Keynes gave little thought to generalities. He acknowledged that his prescriptions were limited to the special circumstances of the 1930s. With Bolshevism in mind, any fiscal deficit spending was justified to put men into work; but, for normal circumstances, Keynes offered only ad hoc musings: if ever real returns were exhausted, a ‘socialisation of investment’ might be necessary; and an unresolved task for ‘our statesmanship’ would be to prevent ‘money wages forever soaring upwards’.
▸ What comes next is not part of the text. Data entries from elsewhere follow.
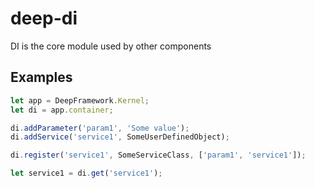 deep-di
======

DI is the core module used by other components

Examples
--------

```javascript
let app = DeepFramework.Kernel;
let di = app.container;

di.addParameter('param1', 'Some value');
di.addService('service1', SomeUserDefinedObject);

di.register('service1', SomeServiceClass, ['param1', 'service1']);

let service1 = di.get('service1');
```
After Keynes’s early death in 1946, Keynesians transformed Keynes’s ‘politicking’ into a universal manual for demand management. Thereafter students of macroeconomics were drilled with the paradox of thrift: increased saving drives the economy into recession, when - with lowered incomes - individuals save less.
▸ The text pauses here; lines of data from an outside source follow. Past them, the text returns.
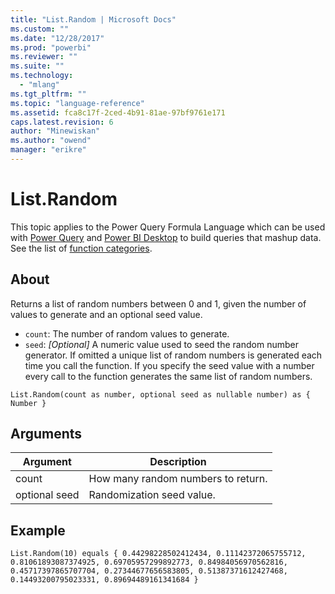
 ```yaml
---
title: "List.Random | Microsoft Docs"
ms.custom: ""
ms.date: "12/28/2017"
ms.prod: "powerbi"
ms.reviewer: ""
ms.suite: ""
ms.technology: 
  - "mlang"
ms.tgt_pltfrm: ""
ms.topic: "language-reference"
ms.assetid: fca8c17f-2ced-4b91-81ae-97bf9761e171
caps.latest.revision: 6
author: "Minewiskan"
ms.author: "owend"
manager: "erikre"
---
```

# List.Random
This topic applies to the Power Query Formula Language which can be used with [Power Query](https://support.office.com/article/Introduction-to-Microsoft-Power-Query-for-Excel-6E92E2F4-2079-4E1F-BAD5-89F6269CD605) and [Power BI Desktop](http://go.microsoft.com/fwlink/p/?LinkId=618607) to build queries that mashup data. See the list of [function categories](https://msdn.microsoft.com/en-us/library/mt211003.aspx).  
  
## About  
Returns a list of random numbers between 0 and 1, given the number of values to generate and an optional seed value. <ul> <li><code>count</code>: The number of random values to generate.</li> <li><code>seed</code>: <i>[Optional]</i> A numeric value used to seed the random number generator. If omitted a unique list of random numbers is generated each time you call the function. If you specify the seed value with a number every call to the function generates the same list of random numbers.</li> </ul>  
  
```  
List.Random(count as number, optional seed as nullable number) as { Number }  
```  
  
## Arguments  
  
|Argument|Description|  
|------------|---------------|  
|count|How many random numbers to return.|  
|optional seed|Randomization seed value.|  
  
## Example  
  
```  
List.Random(10) equals { 0.44298228502412434, 0.11142372065755712, 0.81061893087374925, 0.69705957299892773, 0.84984056970562816, 0.45717397865707704, 0.27344677656583805, 0.51387371612427468, 0.14493200795023331, 0.89694489161341684 }  
```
Keynesians insist that the prescription still holds. Following upon the sub-prime housing investment crash (as with the busting of any asset bubble) individuals must save to rebuild assets for their future; but, for Keynesians, this drives an economy ever deeper into recession. So there must be fiscal interventions, chasing the needs of every periodic recession.
Keynes’s paradox of thrift sits among twin claims: that inflation is impossible where spare capacity exists; and that - ‘unimpeded by international preoccupations’ - a monetary authority is free to reduce domestic interest rates to any level it sees fit. With the 1970s wiped from memory, and the current non sustainability of eurozone debt levels ignored, Keynesians are fixated upon interventions by the state. Using his high media profile, Paul Krugman presents a new ‘twist’.
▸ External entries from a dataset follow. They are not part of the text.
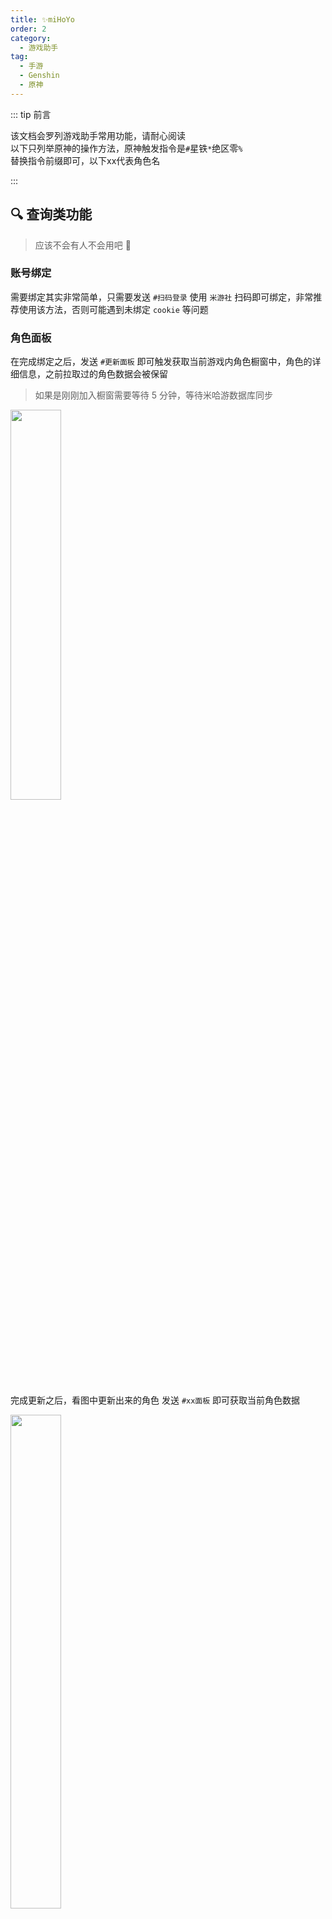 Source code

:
 ```yaml
---
title: ✨miHoYo
order: 2
category:
  - 游戏助手
tag:
  - 手游
  - Genshin
  - 原神
---
```


::: tip 前言

该文档会罗列游戏助手常用功能，请耐心阅读<br>以下只列举原神的操作方法，原神触发指令是`#`星铁`*`绝区零`%`<br>替换指令前缀即可，以下xx代表角色名

:::

## 🔍 查询类功能

> 应该不会有人不会用吧 🤔

### 账号绑定

需要绑定其实非常简单，只需要发送 `#扫码登录` 使用 `米游社` 扫码即可绑定，非常推荐使用该方法，否则可能遇到未绑定 `cookie` 等问题

### 角色面板

在完成绑定之后，发送 `#更新面板` 即可触发获取当前游戏内角色橱窗中，角色的详细信息，之前拉取过的角色数据会被保留

> 如果是刚刚加入橱窗需要等待 5 分钟，等待米哈游数据库同步

 <img src="https://s2.loli.net/2024/11/14/i2TsbfqIMxByELu.jpg" width="40%" height="40%">

完成更新之后，看图中更新出来的角色 发送 `#xx面板` 即可获取当前角色数据

 <img src="https://s2.loli.net/2024/11/14/SlnXcMprP5BzGdN.jpg" width="40%" height="45%">

### 体力

发送 `#体力` 即可查看当前游戏内 体力、洞天币、委托、派遣、周本次数、质变仪等信息

 <img src="https://s2.loli.net/2024/11/14/bhcdyVHIeX6iw24.jpg" width="40%" height="40%">

### 深渊

发送 `#深渊` 即可查看当期深渊数据

::: warning 注意

该功能由于米游社的限制，不太稳定

:::

### 原石摘记

发送 `#原石` 即可获取本月原石获取情况

> 星铁 `*星琼` 绝区零 `%菲林`

<img src="https://s2.loli.net/2024/11/14/LzwIyAurxDCPJb1.jpg" width="40%" height="40%">

### 队伍伤害

发送 `#队伍伤害 xx，xx，xx，xx` 名字可以接受一定程度的别名，也可少人触发，数据图一乐

::: warning 注意

该功能只支持原神

:::

<img src="https://s2.loli.net/2024/11/14/JkBf2liL8TcWe3U.png" width="50%" height="50%">

### 抽卡记录

发送 `#抽卡记录` 查询当前自己的抽卡记录，使用`#更新抽卡记录`进行获取最新的记录

>星铁暂不支持此功能

<img src="https://s2.loli.net/2024/11/15/kIBduFUYD6g5msR.png" width="50%" height="50%">

## 🗺️ 攻略类

### 大世界采集物查找

发送 `#xxxx在哪` xxx为材料名，即可返回一张标记有采集物的地图

::: warning 注意

该功能只支持原神

:::

<img src="https://s2.loli.net/2024/11/15/XsKn5PzcudCUj7q.png" width="50%" height="50%">

### 角色攻略

发送 `#xx攻略` xx为角色名，即可获取对应角色攻略，攻略仅供参考

<img src="https://s2.loli.net/2024/11/15/h6ASUEbMFaXGJjm.png" width="50%" height="50%">

### 角色材料统计

发送 `#xx材料` 即可获取该角色的材料统计

> 目前仅支持 原神 星铁

<img src="https://s2.loli.net/2024/11/15/79c4uhFwBqlQjON.png" width="50%" height="50%">

## 🛠️ Bot插件来源

[miao-plugin插件](https://gitee.com/yoimiya-kokomi/miao-plugin)<br>
[liangshi-calc插件](https://gitee.com/liangshi233/liangshi-calc)<br>
[Atlas插件](https://github.com/Nwflower/atlas)<br>
[ZZZ-Plugin插件](https://github.com/ZZZure/ZZZ-Plugin)<br>
[StarRail-plugin插件](https://gitee.com/hewang1an/StarRail-plugin)<br>
[xiaoyao-cvs-plugin插件](https://github.com/ctrlcvs/xiaoyao-cvs-plugin)

### 更多指令发送 `#帮助` 进行查看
Krugman’s ‘paradox of toil’ is that, by giving a greater incentive to work, tax reductions cause output to fall. He argues as follows: as (labour) costs fall, competition ensures that prices drop. The fall in prices incites negative ‘inflation expectations’; that is, prices are expected to continue falling. The ‘paradox of toil’ quickly falls into place:
- the real rate of interest equals the nominal rate minus the inflation rate;
- the nominal rate is at its lower bound (‘zero’);
- so the real rate (‘zero’ minus the negative inflation rate) rises, which
- raises the real burden of debts, which causes
- consumers to cut spending, so that
- output and employment shrink.
Reductions in taxation are, therefore, very bad for economic recovery.
By their shared logic, the paradox of thrift and the paradox of toil: (i) discount the force of market prices in bringing coherence to economic readjustments; (ii) view state controls as means to achieve balanced growth, income uniformity and the elimination of poverty; (iii) fail to understand that using interest rates to effect short-term demand management distorts long-term (inter-temporal) price adjustments.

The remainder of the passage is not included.